[Plain-text document sources]
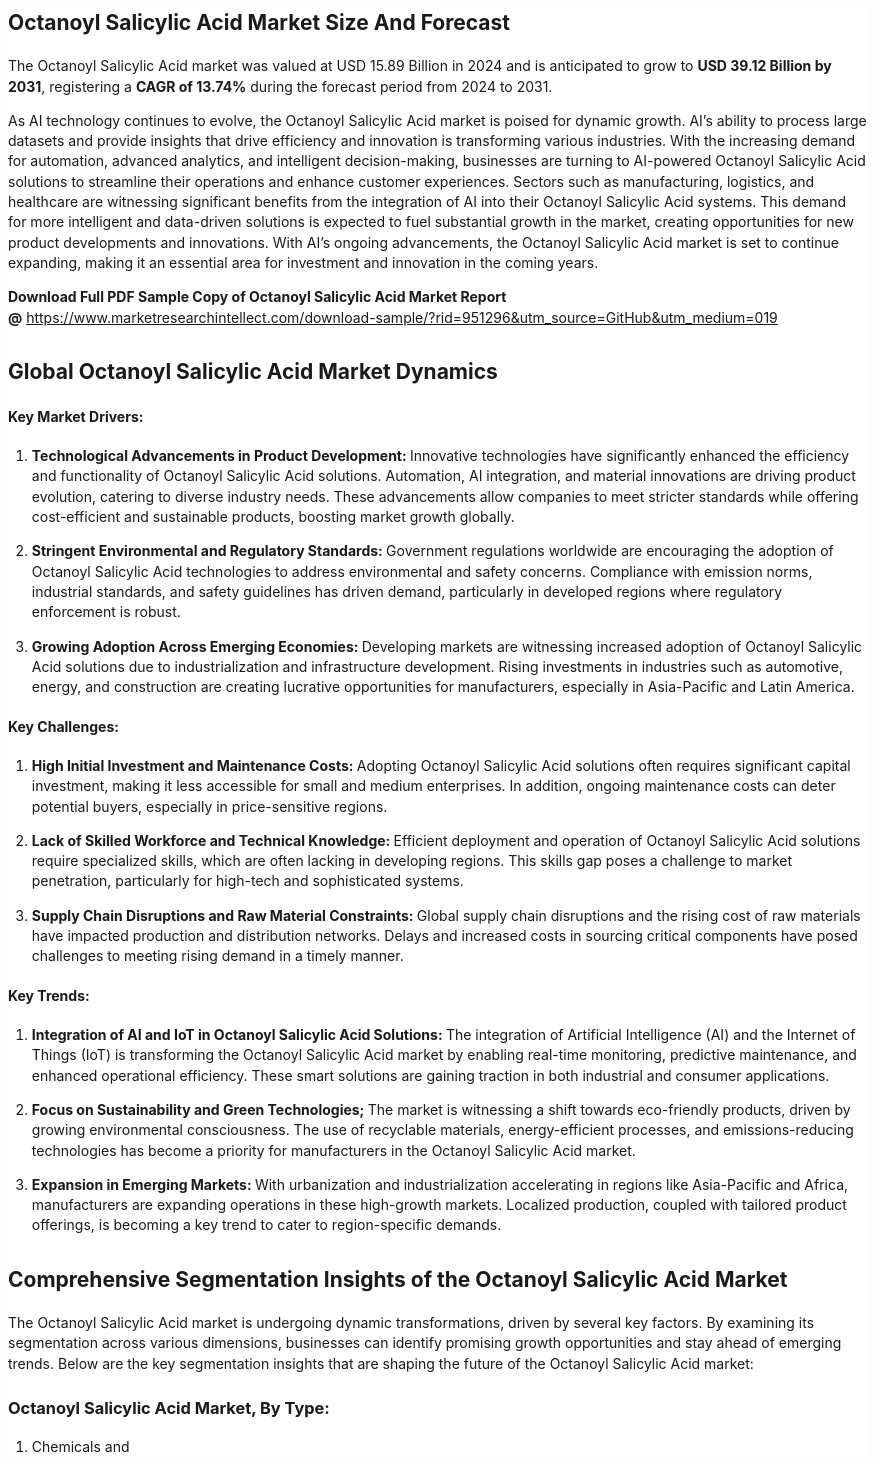 <h2>Octanoyl Salicylic Acid Market Size And Forecast</h2><p>The Octanoyl Salicylic Acid market was valued at USD 15.89 Billion in 2024 and is anticipated to grow to <strong>USD 39.12 Billion by 2031</strong>, registering a <strong>CAGR of 13.74%</strong> during the forecast period from 2024 to 2031.</p><p>As AI technology continues to evolve, the Octanoyl Salicylic Acid market is poised for dynamic growth. AI’s ability to process large datasets and provide insights that drive efficiency and innovation is transforming various industries. With the increasing demand for automation, advanced analytics, and intelligent decision-making, businesses are turning to AI-powered Octanoyl Salicylic Acid solutions to streamline their operations and enhance customer experiences. Sectors such as manufacturing, logistics, and healthcare are witnessing significant benefits from the integration of AI into their Octanoyl Salicylic Acid systems. This demand for more intelligent and data-driven solutions is expected to fuel substantial growth in the market, creating opportunities for new product developments and innovations. With AI’s ongoing advancements, the Octanoyl Salicylic Acid market is set to continue expanding, making it an essential area for investment and innovation in the coming years.</p><p><strong>Download Full PDF Sample Copy of Octanoyl Salicylic Acid Market Report @</strong>&nbsp;<a href="https://www.marketresearchintellect.com/download-sample/?rid=951296&amp;utm_source=GitHub&amp;utm_medium=019">https://www.marketresearchintellect.com/download-sample/?rid=951296&amp;utm_source=GitHub&amp;utm_medium=019</a></p><h2>Global Octanoyl Salicylic Acid Market Dynamics</h2><h4><strong>Key Market Drivers:</strong></h4><ol><li><p><strong>Technological Advancements in Product Development:&nbsp;</strong>Innovative technologies have significantly enhanced the efficiency and functionality of Octanoyl Salicylic Acid solutions. Automation, AI integration, and material innovations are driving product evolution, catering to diverse industry needs. These advancements allow companies to meet stricter standards while offering cost-efficient and sustainable products, boosting market growth globally.</p></li><li><p><strong>Stringent Environmental and Regulatory Standards:&nbsp;</strong>Government regulations worldwide are encouraging the adoption of Octanoyl Salicylic Acid technologies to address environmental and safety concerns. Compliance with emission norms, industrial standards, and safety guidelines has driven demand, particularly in developed regions where regulatory enforcement is robust.</p></li><li><p><strong>Growing Adoption Across Emerging Economies:&nbsp;</strong>Developing markets are witnessing increased adoption of Octanoyl Salicylic Acid solutions due to industrialization and infrastructure development. Rising investments in industries such as automotive, energy, and construction are creating lucrative opportunities for manufacturers, especially in Asia-Pacific and Latin America.</p></li></ol><h4><strong>Key Challenges:</strong></h4><ol><li><p><strong>High Initial Investment and Maintenance Costs:&nbsp;</strong>Adopting Octanoyl Salicylic Acid solutions often requires significant capital investment, making it less accessible for small and medium enterprises. In addition, ongoing maintenance costs can deter potential buyers, especially in price-sensitive regions.</p></li><li><p><strong>Lack of Skilled Workforce and Technical Knowledge:&nbsp;</strong>Efficient deployment and operation of Octanoyl Salicylic Acid solutions require specialized skills, which are often lacking in developing regions. This skills gap poses a challenge to market penetration, particularly for high-tech and sophisticated systems.</p></li><li><p><strong>Supply Chain Disruptions and Raw Material Constraints:&nbsp;</strong>Global supply chain disruptions and the rising cost of raw materials have impacted production and distribution networks. Delays and increased costs in sourcing critical components have posed challenges to meeting rising demand in a timely manner.</p></li></ol><h4><strong>Key Trends:</strong></h4><ol><li><p><strong>Integration of AI and IoT in Octanoyl Salicylic Acid Solutions:&nbsp;</strong>The integration of Artificial Intelligence (AI) and the Internet of Things (IoT) is transforming the Octanoyl Salicylic Acid market by enabling real-time monitoring, predictive maintenance, and enhanced operational efficiency. These smart solutions are gaining traction in both industrial and consumer applications.</p></li><li><p><strong>Focus on Sustainability and Green Technologies;&nbsp;</strong>The market is witnessing a shift towards eco-friendly products, driven by growing environmental consciousness. The use of recyclable materials, energy-efficient processes, and emissions-reducing technologies has become a priority for manufacturers in the Octanoyl Salicylic Acid market.</p></li><li><p><strong>Expansion in Emerging Markets:&nbsp;</strong>With urbanization and industrialization accelerating in regions like Asia-Pacific and Africa, manufacturers are expanding operations in these high-growth markets. Localized production, coupled with tailored product offerings, is becoming a key trend to cater to region-specific demands.</p></li></ol><div class="article-main__content" data-test-id="publishing-text-block"><h2>Comprehensive Segmentation Insights of the Octanoyl Salicylic Acid Market</h2><p>The Octanoyl Salicylic Acid market is undergoing dynamic transformations, driven by several key factors. By examining its segmentation across various dimensions, businesses can identify promising growth opportunities and stay ahead of emerging trends. Below are the key segmentation insights that are shaping the future of the Octanoyl Salicylic Acid market:</p><h3><strong>Octanoyl Salicylic Acid Market, By Type:<br /></strong></h3><ol><li>Chemicals and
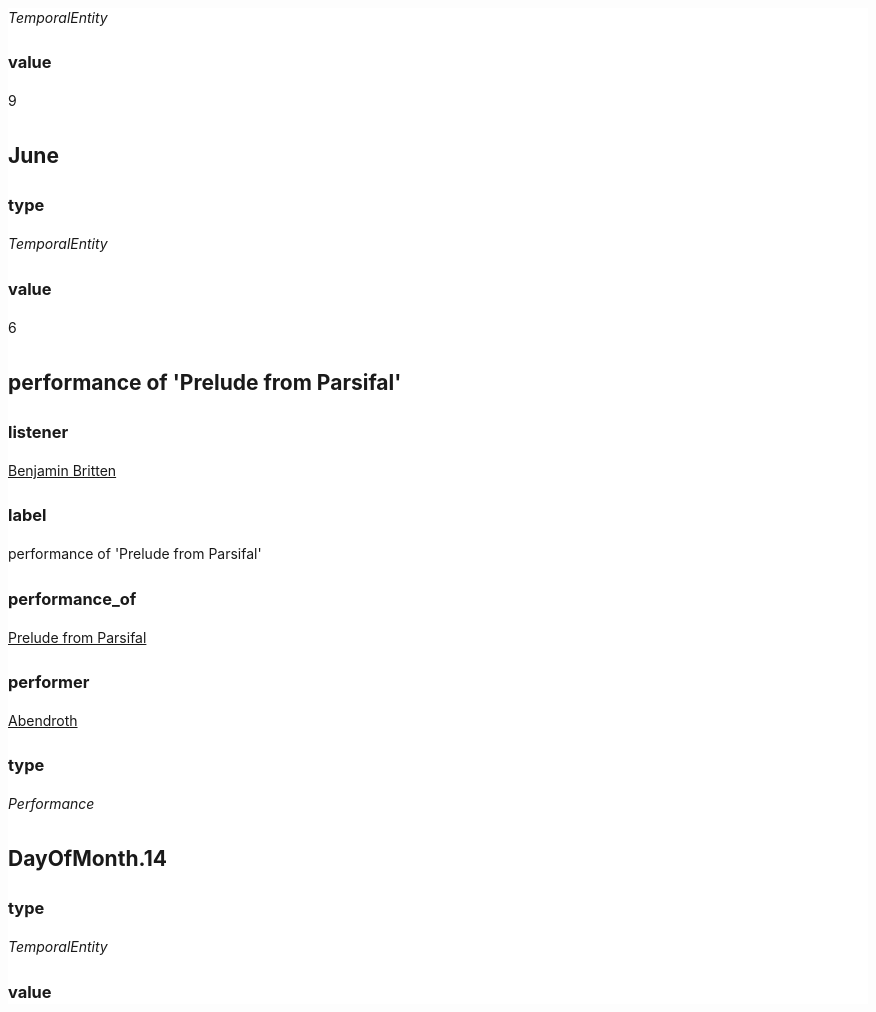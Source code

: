
*TemporalEntity*

### value


9

## June

### type


*TemporalEntity*

### value


6

## performance of 'Prelude from Parsifal'

### listener


[Benjamin Britten](#Benjamin-Britten)

### label


performance of 'Prelude from Parsifal'

### performance_of


[Prelude from Parsifal](#Prelude-from-Parsifal)

### performer


[Abendroth](#Abendroth)

### type


*Performance*

## DayOfMonth.14

### type


*TemporalEntity*

### value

| Directions |
Lines containing the word "Prelude": copy every one of them from the records above.

| Expected output |
## performance of 'Prelude from Parsifal'
performance of 'Prelude from Parsifal'
[Prelude from Parsifal](#Prelude-from-Parsifal)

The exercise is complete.